The bearing can be thought of as a component that takes torque as input and outputs rotational acceleration. Rotational acceleration is the time rate of change of rotational velocity. The rotational acceleration is proportional to the net torque on the rotor divided by the rotor rotational inertia. When a constant net torque is applied to the rotor, the rotor velocity increases by a constant amount (the larger the torque magnitude, the greater the velocity growth rate). When zero net torque is applied, the velocity remains constant. When negative net torque is applied (torque in the opposite direction as the rotation), the velocity slows. When net torque is applied cyclically, the change in velocity depends on the frequency of the torque input as well as the torque magnitude. If the input torque magnitude varies at a super high frequency, the velocity does not have enough time to change significantly. Just as the rotor starts to slow down, the torque changes directions and tries to speed it up again, canceling out the affects.
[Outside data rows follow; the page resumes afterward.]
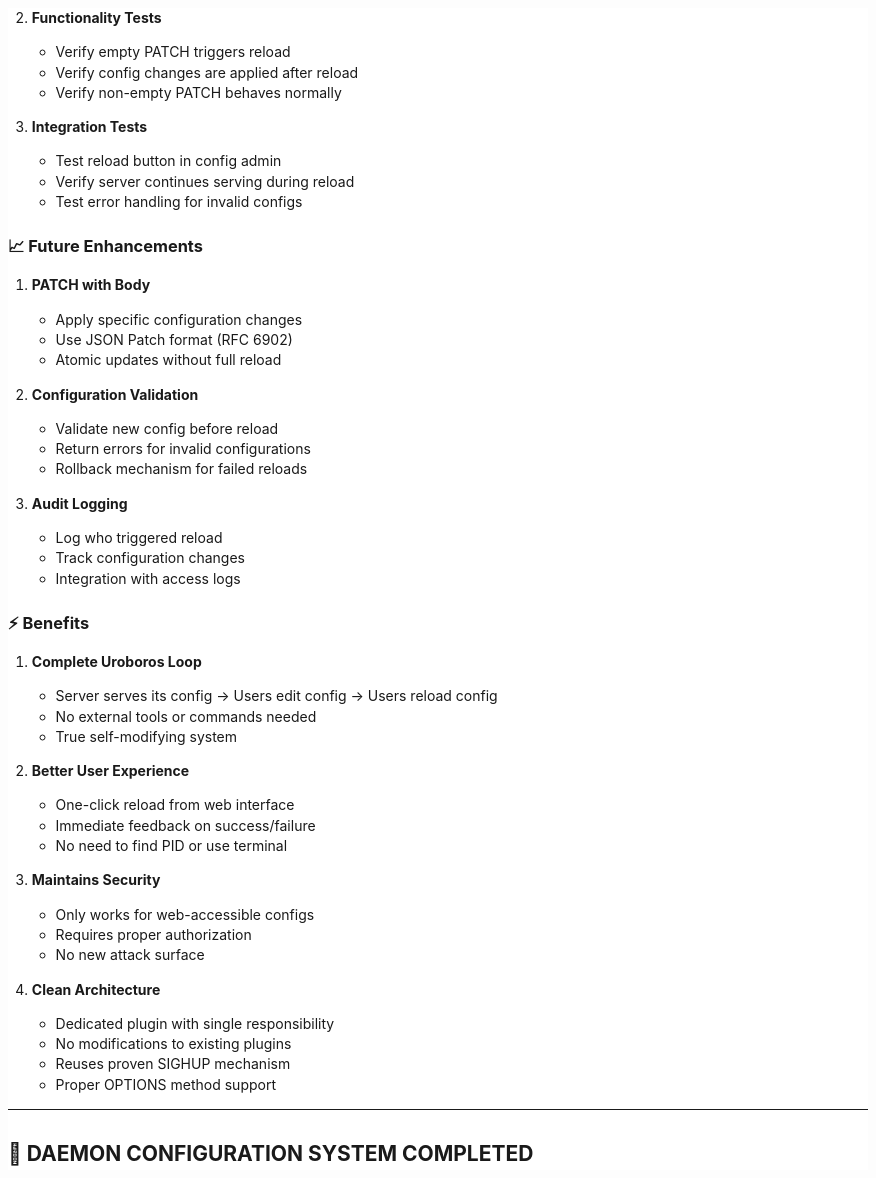 2. **Functionality Tests**
   - Verify empty PATCH triggers reload
   - Verify config changes are applied after reload
   - Verify non-empty PATCH behaves normally

3. **Integration Tests**
   - Test reload button in config admin
   - Verify server continues serving during reload
   - Test error handling for invalid configs

### 📈 **Future Enhancements**

1. **PATCH with Body**
   - Apply specific configuration changes
   - Use JSON Patch format (RFC 6902)
   - Atomic updates without full reload

2. **Configuration Validation**
   - Validate new config before reload
   - Return errors for invalid configurations
   - Rollback mechanism for failed reloads

3. **Audit Logging**
   - Log who triggered reload
   - Track configuration changes
   - Integration with access logs

### ⚡ **Benefits**

1. **Complete Uroboros Loop**
   - Server serves its config → Users edit config → Users reload config
   - No external tools or commands needed
   - True self-modifying system

2. **Better User Experience**
   - One-click reload from web interface
   - Immediate feedback on success/failure
   - No need to find PID or use terminal

3. **Maintains Security**
   - Only works for web-accessible configs
   - Requires proper authorization
   - No new attack surface

4. **Clean Architecture**
   - Dedicated plugin with single responsibility
   - No modifications to existing plugins
   - Reuses proven SIGHUP mechanism
   - Proper OPTIONS method support

---

## 🚀 **DAEMON CONFIGURATION SYSTEM COMPLETED**

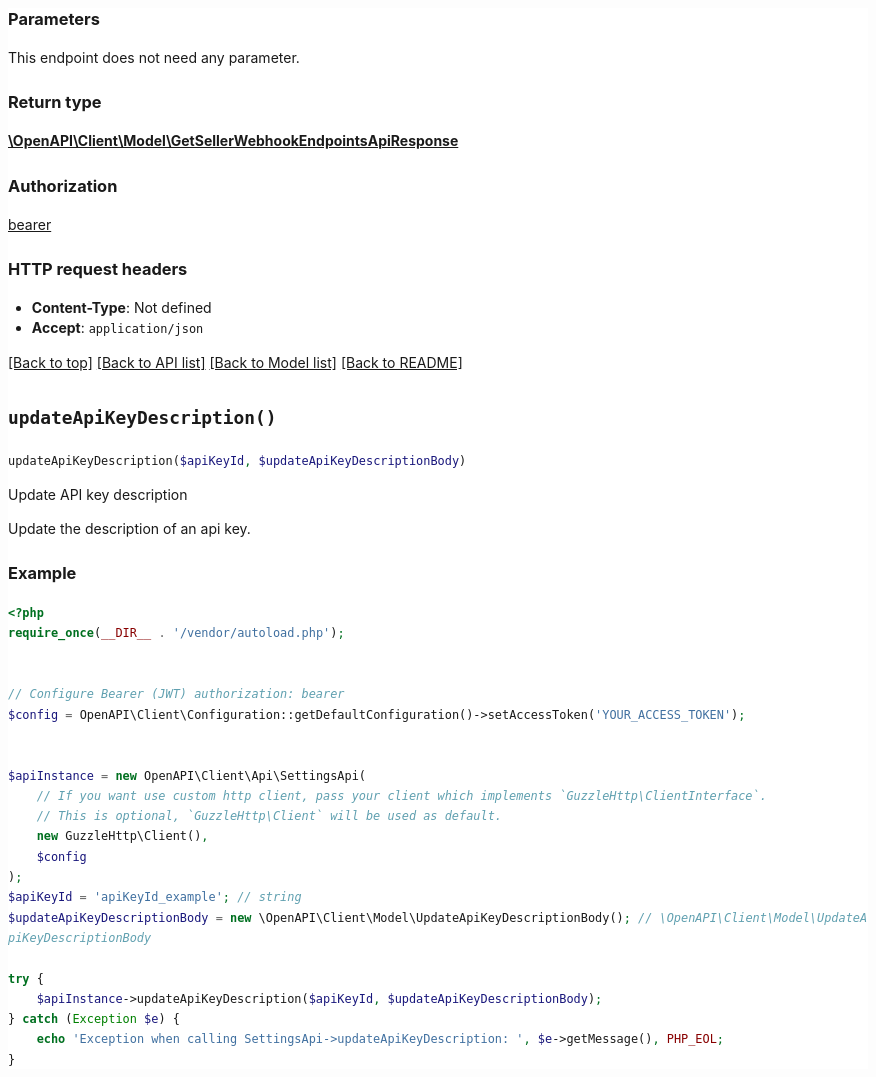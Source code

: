 ### Parameters

This endpoint does not need any parameter.

### Return type

[**\OpenAPI\Client\Model\GetSellerWebhookEndpointsApiResponse**](../Model/GetSellerWebhookEndpointsApiResponse.md)

### Authorization

[bearer](../../README.md#bearer)

### HTTP request headers

- **Content-Type**: Not defined
- **Accept**: `application/json`

[[Back to top]](#) [[Back to API list]](../../README.md#endpoints)
[[Back to Model list]](../../README.md#models)
[[Back to README]](../../README.md)

## `updateApiKeyDescription()`

```php
updateApiKeyDescription($apiKeyId, $updateApiKeyDescriptionBody)
```

Update API key description

Update the description of an api key.

### Example

```php
<?php
require_once(__DIR__ . '/vendor/autoload.php');


// Configure Bearer (JWT) authorization: bearer
$config = OpenAPI\Client\Configuration::getDefaultConfiguration()->setAccessToken('YOUR_ACCESS_TOKEN');


$apiInstance = new OpenAPI\Client\Api\SettingsApi(
    // If you want use custom http client, pass your client which implements `GuzzleHttp\ClientInterface`.
    // This is optional, `GuzzleHttp\Client` will be used as default.
    new GuzzleHttp\Client(),
    $config
);
$apiKeyId = 'apiKeyId_example'; // string
$updateApiKeyDescriptionBody = new \OpenAPI\Client\Model\UpdateApiKeyDescriptionBody(); // \OpenAPI\Client\Model\UpdateApiKeyDescriptionBody

try {
    $apiInstance->updateApiKeyDescription($apiKeyId, $updateApiKeyDescriptionBody);
} catch (Exception $e) {
    echo 'Exception when calling SettingsApi->updateApiKeyDescription: ', $e->getMessage(), PHP_EOL;
}
```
High frequency harmonic torque input acts effectively like zero net torque. (If the torque waveform is other than a perfect sinusoid, however, the effective torque can be non-zero, even at high frequency. With PWM amplifiers, the effective torque is a function of the duty cycle of the square waveform.) With harmonic torque input, the bearing acts like a low-pass filter. At low frequency, the velocity is altered by the input torque, but at high input frequency, the velocity change is attenuated. The larger the rotor inertia, the lower the frequencies that are effectively filtered (with infinite inertia, even zero frequency torque input would have no effect on the velocity). Flywheels are often used in rotating applications to add rotational inertia and blind the rotor to high frequency torque ripple. Flywheels can limit the maximum acceleration rate of the bearing.